In multi-view three-dimensional imaging, to capture the elemental images of distant objects, the use of a field-like lens that projects the reference plane onto the microlens array is necessary. In this case, the spatial resolution of reconstructed images is equal to the spatial density of microlenses in the array. In this paper we report a simple method, based on the realization of double snapshots, to double the 2D pixel density of reconstructed scenes. Experiments are reported to support the proposed approach.
© 2012 OSA
Stereoscopic or auto-stereoscopic monitors usually produce visual fatigue in the audience due to the convergence-accommodation conflict. An attractive alternative to these techniques is the so-called Integral Photography (or Integral Imaging—InI), proposed by Lippmann in 1908 , and resurrected about two decades ago due to the fast development of electronic sensors and displays . The Lippmann idea was that one can store the 3D image of an object by taking many 2D photos of it from different views. This can be easily done by using a micro lens array (MLA) or a camera array. The key of his proposal is that each elemental image stores a different perspective of the object. When this information is projected onto a 2D display placed in front of an array of micro lenses, the perspectives are integrated into a 3D image. The reconstructed scene is perceived in 3D by the observer, independent of his/her position. Since an InI monitor truly reconstructs the 3D scene, the observation is produced without special goggles, with full parallax and potentially absent of any visual fatigue.
Although InI concept was initially intended for the capture and display of 3D pictures or movies, in the last decades other interesting applications have been proposed. Examples are the digital reconstruction of spatially incoherent 3D scenes [3,4], the reconstruction of partially occluded objects , or the sensing and recognition of low light level scenes . Note that when the scene is far from the MLA so that the parallax of recorded elemental images is very small, it is necessary a depth-control lens [7,8] to image the 3D scene into the neighborhood of the MLA. In that case, the spatial resolution of reconstructed images is determined by the spatial density of lenses in the array. But to avoid diffraction effects, this density is in practice limited. Thus, the spatial resolution suffers in the reconstruction of the scene.

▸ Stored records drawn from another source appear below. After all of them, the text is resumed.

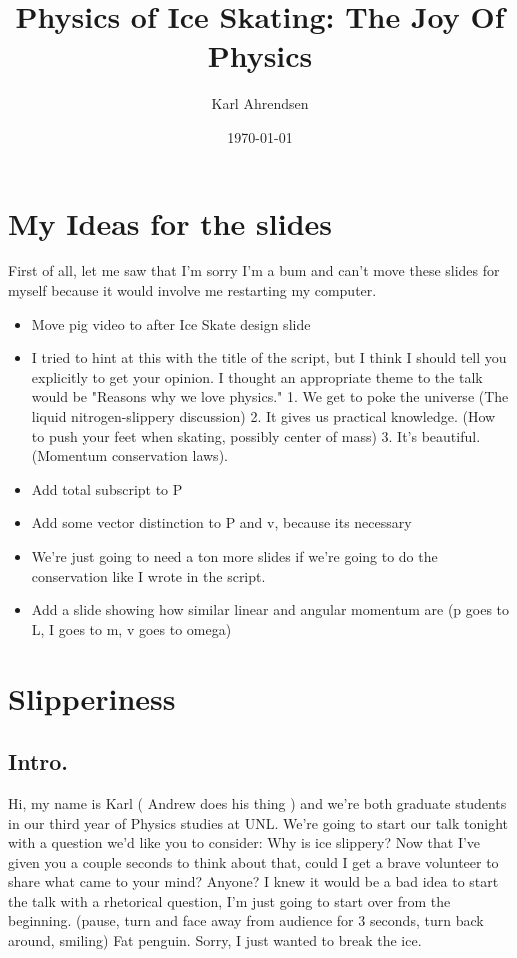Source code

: \documentclass[12pt]{article}
\title{Physics of Ice Skating: The Joy Of Physics}
\author{Karl Ahrendsen}
\date{\today}
\begin{document}
\maketitle
\section*{My Ideas for the slides}
First of all, let me saw that I'm sorry I'm a bum and can't move these 
slides for myself because it would involve me restarting my computer. 
\begin{itemize}
    \item Move pig video to after Ice Skate design slide
    \item I tried to hint at this with the title of the script,
        but I think I should tell you explicitly to get your 
        opinion. I thought an appropriate theme to the talk 
        would be "Reasons why we love physics." 1. We
        get to poke the universe (The liquid nitrogen-slippery
        discussion) 2. It gives us practical knowledge. (How to 
        push your feet when skating, possibly center of mass) 
        3. It's beautiful. (Momentum conservation laws).
    \item Add total subscript to P
    \item Add some vector distinction to P and v, because its necessary
    \item We're just going to need a ton more slides if we're
        going to do the conservation like I wrote in the script. 
    \item Add a slide showing how similar linear and angular
        momentum are (p goes to L, I goes to m, v goes to omega)
\end{itemize}
\section{Slipperiness}
\subsection{Intro.}
Hi, my name is Karl ( Andrew does his thing ) and we're both graduate
students in our third year of Physics studies at UNL. 
We're going to start our talk tonight with a question we'd like you to consider:
Why is ice slippery? Now that I've given you a couple seconds to think about that, 
could I get a brave volunteer to share what came to your mind? Anyone? I knew it would
be a bad idea to start the talk with a rhetorical question, I'm just going to start 
over from the beginning. (pause, turn and face away from audience for 3 seconds, 
turn back around, smiling) Fat penguin. Sorry, I just wanted to break the ice. 
    
\end{document}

One solution to this problem is to use large-size image sensors. This would allow increasing the number of microlenses. Additionally, the use of computer-graphics post-processing algorithms also permits the improvement of the quality of reconstructed images . Note, however, that algorithms cannot recover the information that was not captured by optical means. In this paper, we propose a technique that can increase the spatial resolution of the reconstructed scene. To obtain that, we propose a double snapshot recording. This allows synthesizing an integral image with doubled number of elemental images. This implies to double the number of pixels of reconstructed scenes.
To present the new approach, we have organized the paper as following. In Section 2, we explain the principles of the near-field integral imaging. In Section 3, we discuss the fundamental differences between near-field and far-field integral imaging. In Section 4 we describe our method for improvement of resolution, and perform a proof-of-concept experiment. Finally in Section 5, we summarize the main achievements of this paper.
2. Near-field integral imaging
The original Lippmann concept is based on the capture of many perspectives of a 3D scene bymeans of a multilens recording of a 3D scene. As shown in Fig. 1 , the image sensor is placed behind the lenslets. The individual images obtained by any lens are noted as elemental images (EI). To store the 3D scene, it is useful to record wide viewing angle EIs, so that any part of the 3D scene appears in multiple EIs, and also to have a sufficient angular extension of the camera array, as seen from the object.
The proper selection of the capture parameters strongly depends on the application. Forexample, when the aim of the capture is the recording of EIs intended for being displayed in an InI monitor, one has to take into account that microlens pitch is the resolution unit in InI displays . Besides, a density of 16-20 pixels/EI is considered enough for producing good perspective resolution in displayed 3D images. Thus, for this kind of application a large number of EIs with moderate px/EI are required .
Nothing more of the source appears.